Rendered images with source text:

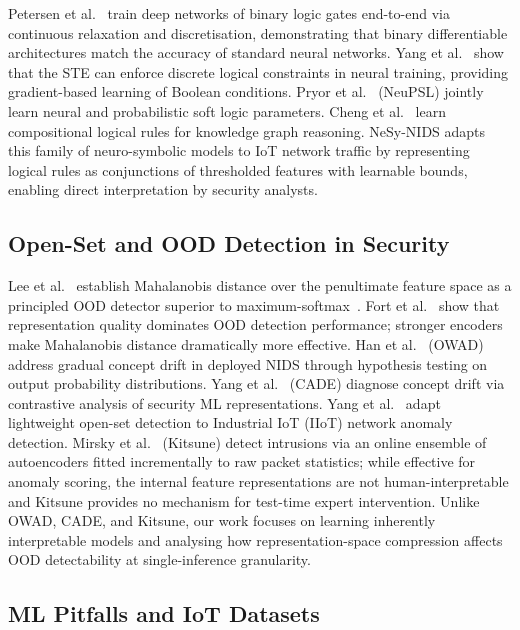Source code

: \documentclass[conference]{IEEEtran}
\begin{document}
Petersen et al.~\cite{petersen2022logic} train deep networks of binary
logic gates end-to-end via continuous relaxation and discretisation,
demonstrating that binary differentiable architectures match the
accuracy of standard neural networks.
Yang et al.~\cite{yang2022ste} show that the STE can enforce discrete
logical constraints in neural training, providing gradient-based
learning of Boolean conditions.
Pryor et al.~\cite{pryor2023neupsl} (NeuPSL) jointly learn neural and
probabilistic soft logic parameters.
Cheng et al.~\cite{cheng2023ncrl} learn compositional logical rules for
knowledge graph reasoning.
NeSy-NIDS adapts this family of neuro-symbolic models to IoT network
traffic by representing logical rules as conjunctions of thresholded
features with learnable bounds, enabling direct interpretation by
security analysts.

\subsection{Open-Set and OOD Detection in Security}

Lee et al.~\cite{lee2018simple} establish Mahalanobis distance over the
penultimate feature space as a principled OOD detector superior to
maximum-softmax~\cite{hendrycks2017baseline}.
Fort et al.~\cite{fort2021exploring} show that representation quality
dominates OOD detection performance; stronger encoders make Mahalanobis
distance dramatically more effective.
Han et al.~\cite{han2023owad} (OWAD) address gradual concept drift in
deployed NIDS through hypothesis testing on output probability
distributions.
Yang et al.~\cite{yang2021cade} (CADE) diagnose concept drift via
contrastive analysis of security ML representations.
Yang et al.~\cite{yang2025openset} adapt lightweight open-set detection
to Industrial IoT (IIoT) network anomaly detection.
Mirsky et al.~\cite{mirsky2018kitsune} (Kitsune) detect intrusions via
an online ensemble of autoencoders fitted incrementally to raw packet
statistics; while effective for anomaly scoring, the internal feature
representations are not human-interpretable and Kitsune provides no
mechanism for test-time expert intervention.
Unlike OWAD, CADE, and Kitsune, our work focuses on learning inherently
interpretable models and analysing how representation-space compression
affects OOD detectability at single-inference granularity.

\subsection{ML Pitfalls and IoT Datasets}
\end{document}

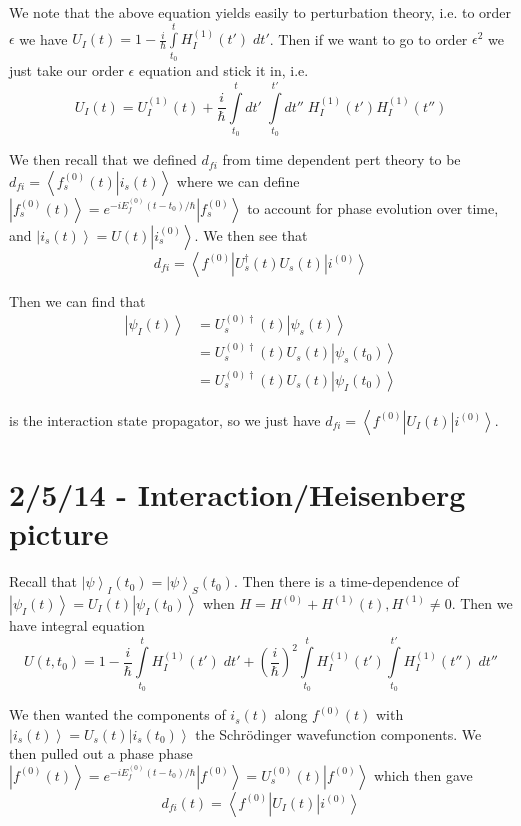 \documentclass[10pt]{report}
\newcommand{\bra}[1]{\left<#1\right|}
\newcommand{\ket}[1]{\left|#1\right>}
\newcommand{\dotp}[2]{\left<#1\left.\right|#2\right>}
\begin{document}
We note that the above equation yields easily to perturbation theory, i.e. to order $\epsilon$ we have $U_I(t) = 1 - \frac{i}{\hbar}\displaystyle\int\limits_{t_0}^{t}H_I^{(1)}(t')\;dt'$. Then if we want to go to order $\epsilon^2$ we just take our order $\epsilon$ equation and stick it in, i.e.
\begin{equation}
    U_I(t) = U^{(1)}_I(t) + \frac{i}{\hbar}\displaystyle\int\limits_{t_0}^{t}dt'\;\displaystyle\int\limits_{t_0}^{t'}dt''\;H_I^{(1)}(t')H_I^{(1)}(t'')
    \label{2.3.2order}
\end{equation}

We then recall that we defined $d_{fi}$ from time dependent pert theory to be $d_{fi} = \dotp{f_s^{(0)}(t)}{i_s(t)}$ where we can define $\ket{f_s^{(0)}(t)} = e^{-iE_f^{(0)}(t-t_0)/\hbar}\ket{f_s^{(0)}}$ to account for phase evolution over time, and $\ket{i_s(t)} = U(t) \ket{i^{(0)}_s}$. We then see that
$$d_{fi} = \bra{f^{(0)}}U_s^\dagger(t) U_s(t)\ket{i^{(0)}}$$

Then we can find that
\begin{align}
    \ket{\psi_I(t)} &= U_s^{(0)\dagger}(t)\ket{\psi_s(t)}\\
    &= U_s^{(0)\dagger}(t) U_s(t)\ket{\psi_s(t_0)}\\
    &= U_s^{(0)\dagger}(t)U_s(t)\ket{\psi_I(t_0)}
\end{align}

is the interaction state propagator, so we just have $d_{fi} = \bra{f^{(0)}}U_I(t)\ket{i^{(0)}}$. 

\chapter{2/5/14 - Interaction/Heisenberg picture}

Recall that $\ket{\psi}_I(t_0) = \ket{\psi}_S(t_0)$. Then there is a time-dependence of $\ket{\psi_I(t)} = U_I(t)\ket{\psi_I(t_0)}$ when $H = H^{(0)} + H^{(1)}(t), H^{(1)} \neq 0$. Then we have integral equation
\begin{equation}
    U(t,t_0) = 1 - \frac{i}{\hbar} \displaystyle\int\limits_{t_0}^{t}H^{(1)}_I(t')\; dt' + \left( \frac{i}{\hbar} \right)^2\displaystyle\int\limits_{t_0}^{t}H_I^{(1)}(t') \displaystyle\int\limits_{t_0}^{t'}H_I^{(1)}(t'')\;dt''
    \label{2.5.nextOrd}
\end{equation}

We then wanted the components of $i_s(t)$ along $f^{(0)}(t)$ with $\ket{i_s(t)} = U_s(t)\ket{i_s(t_0)}$ the Schr\"odinger wavefunction components. We then pulled out a phase phase $\ket{f^{(0)}(t)} = e^{-iE_f^{(0)}(t-t_0)/\hbar}\ket{f^{(0)}} = U_s^{(0)}(t)\ket{f^{(0)}}$ which then gave
\begin{equation}
    d_{fi}(t) = \bra{f^{(0)}}U_I(t)\ket{i^{(0)}}
    \label{2.5.components}
\end{equation}
\end{document}
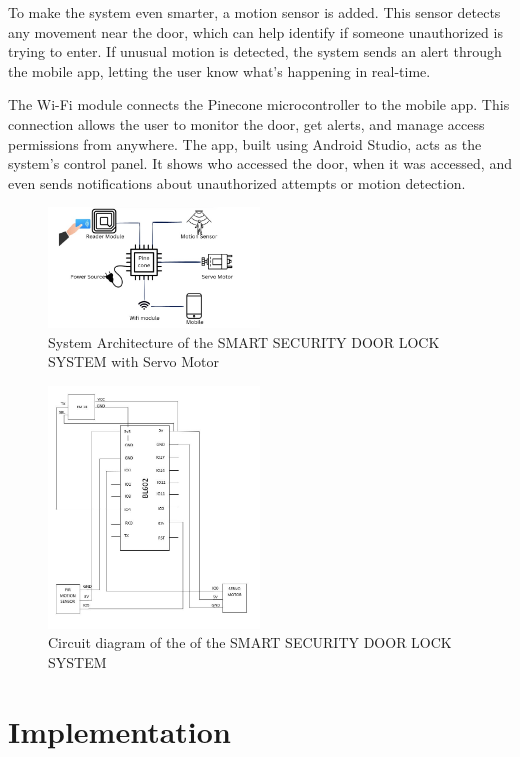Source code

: \documentclass[USenglish,oneside,twocolumn]{article}
\begin{document}
To make the system even smarter, a motion sensor is added. This sensor detects any movement near the door, which can help identify if someone unauthorized is trying to enter. If unusual motion is detected, the system sends an alert through the mobile app, letting the user know what’s happening in real-time.

The Wi-Fi module connects the Pinecone microcontroller to the mobile app. This connection allows the user to monitor the door, get alerts, and manage access permissions from anywhere. The app, built using Android Studio, acts as the system’s control panel. It shows who accessed the door, when it was accessed, and even sends notifications about unauthorized attempts or motion detection.  
\begin{figure}[h!]
    \centering
    \includegraphics[width=0.5\textwidth]{architecture.jpeg}
    \caption{System Architecture of the SMART SECURITY DOOR LOCK SYSTEM with Servo Motor}
    \label{fig:system_architecture}
\end{figure}


\begin{figure}[h!]
    \centering
    \includegraphics[width=0.5\textwidth]{pin diagram.JPG}
    \caption{Circuit diagram of the of the SMART SECURITY DOOR LOCK SYSTEM }
    \label{fig:pin diagram}
\end{figure}

\section{Implementation}
\label{sec:Implementation}
\end{document}
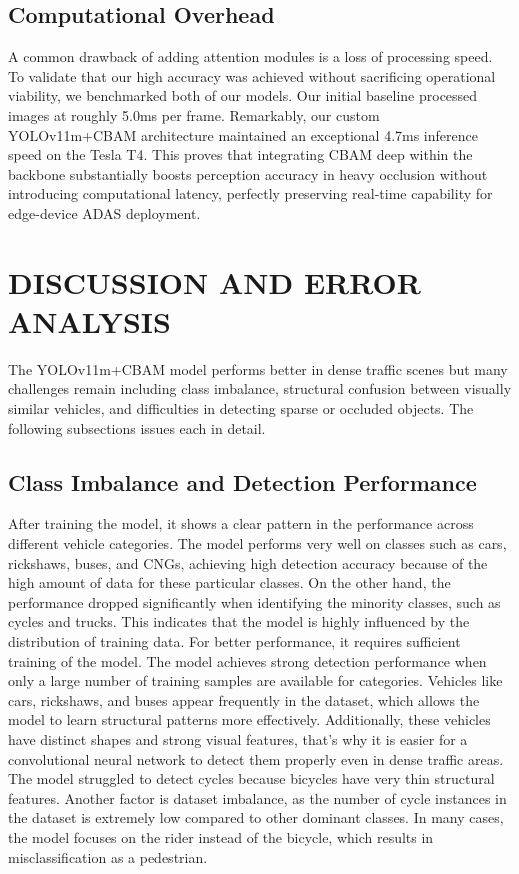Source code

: \documentclass[sigconf]{acmart}
\begin{document}
\subsection{Computational Overhead}

A common drawback of adding attention modules is a loss of processing speed. To validate that our high accuracy was achieved without sacrificing operational viability, we benchmarked both of our models. Our initial baseline processed images at roughly 5.0ms per frame. Remarkably, our custom YOLOv11m+CBAM architecture maintained an exceptional 4.7ms inference speed on the Tesla T4. This proves that integrating CBAM deep within the backbone substantially boosts perception accuracy in heavy occlusion without introducing computational latency, perfectly preserving real-time capability for edge-device ADAS deployment.

\section{DISCUSSION AND ERROR ANALYSIS}
The YOLOv11m+CBAM model performs better in dense traffic scenes but many challenges remain including class imbalance, structural confusion between visually similar vehicles, and difficulties in detecting sparse or occluded objects. The following subsections issues each in detail.

\subsection{Class Imbalance and Detection Performance}

After training the model, it shows a clear pattern in the performance across different vehicle categories. The model performs very well on classes such as cars, rickshaws, buses, and CNGs, achieving high detection accuracy because of the high amount of data for these particular classes. On the other hand, the performance dropped significantly when identifying the minority classes, such as cycles and trucks. This indicates that the model is highly influenced by the distribution of training data. For better performance, it requires sufficient training of the model. The model achieves strong detection performance when only a large number of training samples are available for categories. Vehicles like cars, rickshaws, and buses appear frequently in the dataset, which allows the model to learn structural patterns more effectively. Additionally, these vehicles have distinct shapes and strong visual features, that's why it is easier for a convolutional neural network to detect them properly even in dense traffic areas. The model struggled to detect cycles because bicycles have very thin structural features. Another factor is dataset imbalance, as the number of cycle instances in the dataset is extremely low compared to other dominant classes. In many cases, the model focuses on the rider instead of the bicycle, which results in misclassification as a pedestrian.
\end{document}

# [REQUIRED ACTION]
Copy all lines of the preceding data that hold the word "OWAD".

# [OUTPUT FOR THIS TASK]
Han et al.~\cite{han2023owad} (OWAD) address gradual concept drift in
Unlike OWAD, CADE, and Kitsune, our work focuses on learning inherently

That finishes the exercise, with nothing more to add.